(Required action):
Go through the data below and return each line containing the word "isFull".

»»

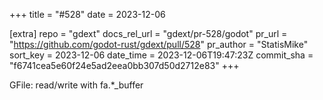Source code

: +++
title = "#528"
date = 2023-12-06

[extra]
repo = "gdext"
docs_rel_url = "gdext/pr-528/godot"
pr_url = "https://github.com/godot-rust/gdext/pull/528"
pr_author = "StatisMike"
sort_key = 2023-12-06
date_time = 2023-12-06T19:47:23Z
commit_sha = "f6741cea5e60f24e5ad2eea0bb307d50d2712e83"
+++

GFile: read/write with fa.*_buffer
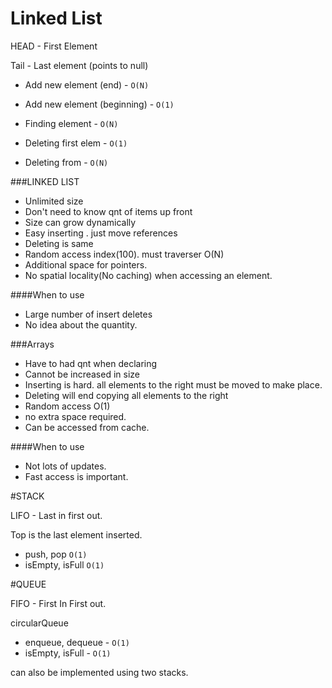 # Linked List 

HEAD - First Element

Tail - Last element (points to null)

- Add new element (end) -                 `O(N)`

- Add new element (beginning) -           `O(1)`

- Finding element -                       `O(N)`

- Deleting first elem -                   `O(1)`

- Deleting from -                         `O(N)`



###LINKED LIST 

- Unlimited size 
- Don't need to know qnt of items up front 
- Size can grow dynamically
- Easy inserting . just move references
- Deleting is same
- Random access index(100). must traverser O(N)
- Additional space for pointers.
- No spatial locality(No caching) when accessing an element. 

####When to use 

- Large number of insert deletes 
- No idea about the quantity.

###Arrays

- Have to had qnt when declaring
- Cannot be increased in size 
- Inserting is hard. all elements to the right must be moved to make place.
- Deleting will end copying all elements to the right 
- Random access O(1)
- no extra space required.
- Can be accessed from cache.

####When to use

- Not lots of updates.
- Fast access is important.


#STACK

LIFO - Last in first out.

Top is the last element inserted.

- push, pop `O(1)`
- isEmpty, isFull `O(1)`


#QUEUE

FIFO - First In First out.

circularQueue
- enqueue, dequeue - `O(1)`
- isEmpty, isFull - `O(1)`


can also be implemented using two stacks.
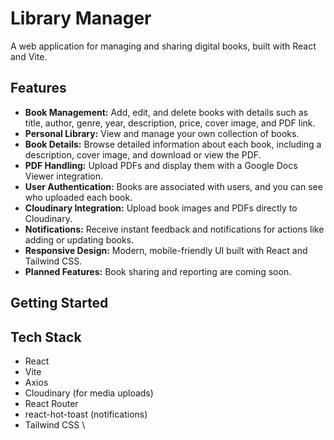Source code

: # Library Manager

A web application for managing and sharing digital books, built with React and Vite.

## Features

- **Book Management:** Add, edit, and delete books with details such as title, author, genre, year, description, price, cover image, and PDF link.
- **Personal Library:** View and manage your own collection of books.
- **Book Details:** Browse detailed information about each book, including a description, cover image, and download or view the PDF.
- **PDF Handling:** Upload PDFs and display them with a Google Docs Viewer integration.
- **User Authentication:** Books are associated with users, and you can see who uploaded each book.
- **Cloudinary Integration:** Upload book images and PDFs directly to Cloudinary.
- **Notifications:** Receive instant feedback and notifications for actions like adding or updating books.
- **Responsive Design:** Modern, mobile-friendly UI built with React and Tailwind CSS.
- **Planned Features:** Book sharing and reporting are coming soon.

## Getting Started


## Tech Stack

- React
- Vite
- Axios
- Cloudinary (for media uploads)
- React Router
- react-hot-toast (notifications)
- Tailwind CSS
\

««

(Answer box):
- isEmpty, isFull `O(1)`
- isEmpty, isFull - `O(1)`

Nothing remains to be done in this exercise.